*** Begin section ***
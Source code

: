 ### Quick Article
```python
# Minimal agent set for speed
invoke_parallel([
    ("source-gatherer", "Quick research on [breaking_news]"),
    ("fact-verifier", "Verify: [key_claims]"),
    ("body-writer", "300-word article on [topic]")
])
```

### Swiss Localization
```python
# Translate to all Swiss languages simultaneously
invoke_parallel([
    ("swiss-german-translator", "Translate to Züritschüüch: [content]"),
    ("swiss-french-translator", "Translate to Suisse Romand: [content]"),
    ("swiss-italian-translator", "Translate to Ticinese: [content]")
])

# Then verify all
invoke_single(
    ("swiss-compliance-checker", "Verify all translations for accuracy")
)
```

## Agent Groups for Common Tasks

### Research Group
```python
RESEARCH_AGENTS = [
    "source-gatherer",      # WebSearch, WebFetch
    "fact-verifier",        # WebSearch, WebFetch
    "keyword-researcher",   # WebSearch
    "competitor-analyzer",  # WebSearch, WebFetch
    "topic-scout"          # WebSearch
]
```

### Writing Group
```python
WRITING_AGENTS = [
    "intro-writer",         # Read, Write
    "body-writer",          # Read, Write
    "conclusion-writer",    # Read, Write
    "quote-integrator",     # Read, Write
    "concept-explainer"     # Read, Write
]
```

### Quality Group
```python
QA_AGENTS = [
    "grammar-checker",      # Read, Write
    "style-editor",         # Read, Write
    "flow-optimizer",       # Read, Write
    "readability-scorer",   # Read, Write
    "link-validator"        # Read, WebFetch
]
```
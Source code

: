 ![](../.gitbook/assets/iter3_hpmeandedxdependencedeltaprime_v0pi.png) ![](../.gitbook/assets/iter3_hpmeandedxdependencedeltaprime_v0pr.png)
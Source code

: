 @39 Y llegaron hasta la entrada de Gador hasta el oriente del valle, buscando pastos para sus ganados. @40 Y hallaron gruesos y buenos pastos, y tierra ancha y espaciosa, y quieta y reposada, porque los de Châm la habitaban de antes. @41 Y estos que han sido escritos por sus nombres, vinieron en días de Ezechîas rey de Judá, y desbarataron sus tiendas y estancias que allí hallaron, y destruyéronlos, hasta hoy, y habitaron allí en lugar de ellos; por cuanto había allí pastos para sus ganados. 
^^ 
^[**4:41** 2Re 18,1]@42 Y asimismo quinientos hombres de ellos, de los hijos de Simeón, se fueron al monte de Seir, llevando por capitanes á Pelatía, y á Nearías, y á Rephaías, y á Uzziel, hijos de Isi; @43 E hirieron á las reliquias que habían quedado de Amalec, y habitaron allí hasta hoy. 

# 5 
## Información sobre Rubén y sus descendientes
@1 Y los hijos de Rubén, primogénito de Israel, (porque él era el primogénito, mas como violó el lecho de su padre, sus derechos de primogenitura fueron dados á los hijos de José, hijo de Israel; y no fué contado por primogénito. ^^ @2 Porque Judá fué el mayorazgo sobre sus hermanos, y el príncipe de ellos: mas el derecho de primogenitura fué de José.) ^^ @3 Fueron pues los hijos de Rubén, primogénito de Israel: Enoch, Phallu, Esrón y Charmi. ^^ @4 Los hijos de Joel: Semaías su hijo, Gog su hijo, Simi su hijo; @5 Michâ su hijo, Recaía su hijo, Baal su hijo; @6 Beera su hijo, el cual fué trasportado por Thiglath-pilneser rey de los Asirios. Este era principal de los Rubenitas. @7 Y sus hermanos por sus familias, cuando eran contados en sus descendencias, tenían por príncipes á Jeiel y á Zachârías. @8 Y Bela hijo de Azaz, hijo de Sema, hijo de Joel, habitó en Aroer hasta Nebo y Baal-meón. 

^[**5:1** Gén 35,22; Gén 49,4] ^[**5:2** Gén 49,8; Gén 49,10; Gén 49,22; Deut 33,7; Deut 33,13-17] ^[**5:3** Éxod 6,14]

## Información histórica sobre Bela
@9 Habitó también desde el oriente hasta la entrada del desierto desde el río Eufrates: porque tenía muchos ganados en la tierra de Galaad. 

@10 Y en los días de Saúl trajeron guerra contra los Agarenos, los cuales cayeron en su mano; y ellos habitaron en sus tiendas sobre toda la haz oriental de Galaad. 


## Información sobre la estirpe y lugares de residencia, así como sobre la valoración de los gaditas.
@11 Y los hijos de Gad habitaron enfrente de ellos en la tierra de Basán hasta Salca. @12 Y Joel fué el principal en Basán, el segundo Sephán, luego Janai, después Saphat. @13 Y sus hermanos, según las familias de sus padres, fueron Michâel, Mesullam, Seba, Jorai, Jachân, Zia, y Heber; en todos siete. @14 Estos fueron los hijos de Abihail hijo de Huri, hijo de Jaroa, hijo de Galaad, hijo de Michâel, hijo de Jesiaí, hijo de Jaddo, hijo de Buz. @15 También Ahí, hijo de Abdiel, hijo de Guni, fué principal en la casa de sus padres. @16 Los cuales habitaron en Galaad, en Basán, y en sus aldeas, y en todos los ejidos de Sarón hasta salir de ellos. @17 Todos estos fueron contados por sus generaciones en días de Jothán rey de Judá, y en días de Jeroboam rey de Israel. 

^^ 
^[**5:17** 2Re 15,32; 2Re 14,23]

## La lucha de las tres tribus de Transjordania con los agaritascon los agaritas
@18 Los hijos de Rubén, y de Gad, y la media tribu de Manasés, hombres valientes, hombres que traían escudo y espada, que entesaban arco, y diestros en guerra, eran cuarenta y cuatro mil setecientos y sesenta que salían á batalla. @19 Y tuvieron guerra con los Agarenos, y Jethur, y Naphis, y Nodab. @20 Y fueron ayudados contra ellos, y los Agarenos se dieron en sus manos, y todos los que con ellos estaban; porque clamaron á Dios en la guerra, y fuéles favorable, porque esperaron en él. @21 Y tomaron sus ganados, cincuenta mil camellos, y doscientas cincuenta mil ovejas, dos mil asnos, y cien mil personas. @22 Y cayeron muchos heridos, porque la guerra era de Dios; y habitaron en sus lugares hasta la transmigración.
*** End section ***
__PROBLEM TO WORK ON__
Every line above in which the word "muchos" occurs is to be copied.

__ANSWER SPACE__
@9 Habitó también desde el oriente hasta la entrada del desierto desde el río Eufrates: porque tenía muchos ganados en la tierra de Galaad. 
@18 Los hijos de Rubén, y de Gad, y la media tribu de Manasés, hombres valientes, hombres que traían escudo y espada, que entesaban arco, y diestros en guerra, eran cuarenta y cuatro mil setecientos y sesenta que salían á batalla. @19 Y tuvieron guerra con los Agarenos, y Jethur, y Naphis, y Nodab. @20 Y fueron ayudados contra ellos, y los Agarenos se dieron en sus manos, y todos los que con ellos estaban; porque clamaron á Dios en la guerra, y fuéles favorable, porque esperaron en él. @21 Y tomaron sus ganados, cincuenta mil camellos, y doscientas cincuenta mil ovejas, dos mil asnos, y cien mil personas. @22 Y cayeron muchos heridos, porque la guerra era de Dios; y habitaron en sus lugares hasta la transmigración.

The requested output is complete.